Tech billionaire Larry Ellison has stepped in to revive the Eagle and Child, the Oxford pub famous as the preferred watering-hole of J.R.R. Tolkein, creator of The Lord of the Rings.
The 17th-century pub has been closed since the Covid shutdown of 2020, and was reportedly being lined up for conversion into a hotel until its acquisition by the Ellison Institute of Technology (EIT) – a medical research facility focusing on cancer – which said it would “refurbish and reopen the iconic venue”.

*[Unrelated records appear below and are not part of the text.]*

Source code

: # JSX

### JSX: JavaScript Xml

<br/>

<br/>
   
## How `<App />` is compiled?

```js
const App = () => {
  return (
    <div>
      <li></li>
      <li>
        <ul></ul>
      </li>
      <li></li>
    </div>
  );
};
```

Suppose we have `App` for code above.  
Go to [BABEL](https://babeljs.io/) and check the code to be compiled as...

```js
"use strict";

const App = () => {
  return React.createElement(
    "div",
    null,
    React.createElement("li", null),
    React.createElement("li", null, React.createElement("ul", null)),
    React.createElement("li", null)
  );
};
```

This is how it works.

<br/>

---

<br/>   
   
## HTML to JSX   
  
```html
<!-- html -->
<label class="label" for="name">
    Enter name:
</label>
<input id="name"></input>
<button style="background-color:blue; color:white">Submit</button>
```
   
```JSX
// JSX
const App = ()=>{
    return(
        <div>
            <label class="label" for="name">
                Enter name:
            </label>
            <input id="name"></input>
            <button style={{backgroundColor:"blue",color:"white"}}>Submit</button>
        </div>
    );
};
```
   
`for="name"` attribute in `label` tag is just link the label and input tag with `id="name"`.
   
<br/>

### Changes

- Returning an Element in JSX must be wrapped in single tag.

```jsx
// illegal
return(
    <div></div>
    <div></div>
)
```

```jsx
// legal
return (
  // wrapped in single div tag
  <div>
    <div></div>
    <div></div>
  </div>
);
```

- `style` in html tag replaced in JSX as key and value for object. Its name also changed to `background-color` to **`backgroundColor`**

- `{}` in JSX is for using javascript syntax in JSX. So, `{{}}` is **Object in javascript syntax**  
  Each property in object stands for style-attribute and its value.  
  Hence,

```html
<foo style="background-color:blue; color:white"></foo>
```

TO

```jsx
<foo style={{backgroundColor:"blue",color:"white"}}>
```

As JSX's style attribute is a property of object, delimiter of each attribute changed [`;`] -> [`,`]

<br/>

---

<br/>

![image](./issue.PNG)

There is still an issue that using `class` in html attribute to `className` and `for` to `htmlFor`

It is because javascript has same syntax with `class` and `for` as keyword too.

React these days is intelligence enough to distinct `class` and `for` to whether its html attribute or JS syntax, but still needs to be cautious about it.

The institute said: “EIT is delighted – through the acquisition of this beloved space and the construction of our new Oxford campus – to be able to put the city at the heart of our mission to help solve some of the greatest challenges facing humanity. EIT will maintain the Eagle and Child’s use as a public house, honouring its historic and cultural legacy.”
Tolkein, an Oxford don, met up with a group of friends including C.S. Lewis every week at the Eagle and Child in St Giles’ for almost 30 years from the early 1930s, although the back room which they used for their lunches disappeared in a modernisation in 1962.
Bilbo Baggins, the Hobbit at the centre of Tolkein’s fantasy, is famously fond of ale – although his world-view is distinctly low-tech. Ellison started out as a computer programmer, but he called his company Oracle – a possible hint of his interest in the extra-digital realm.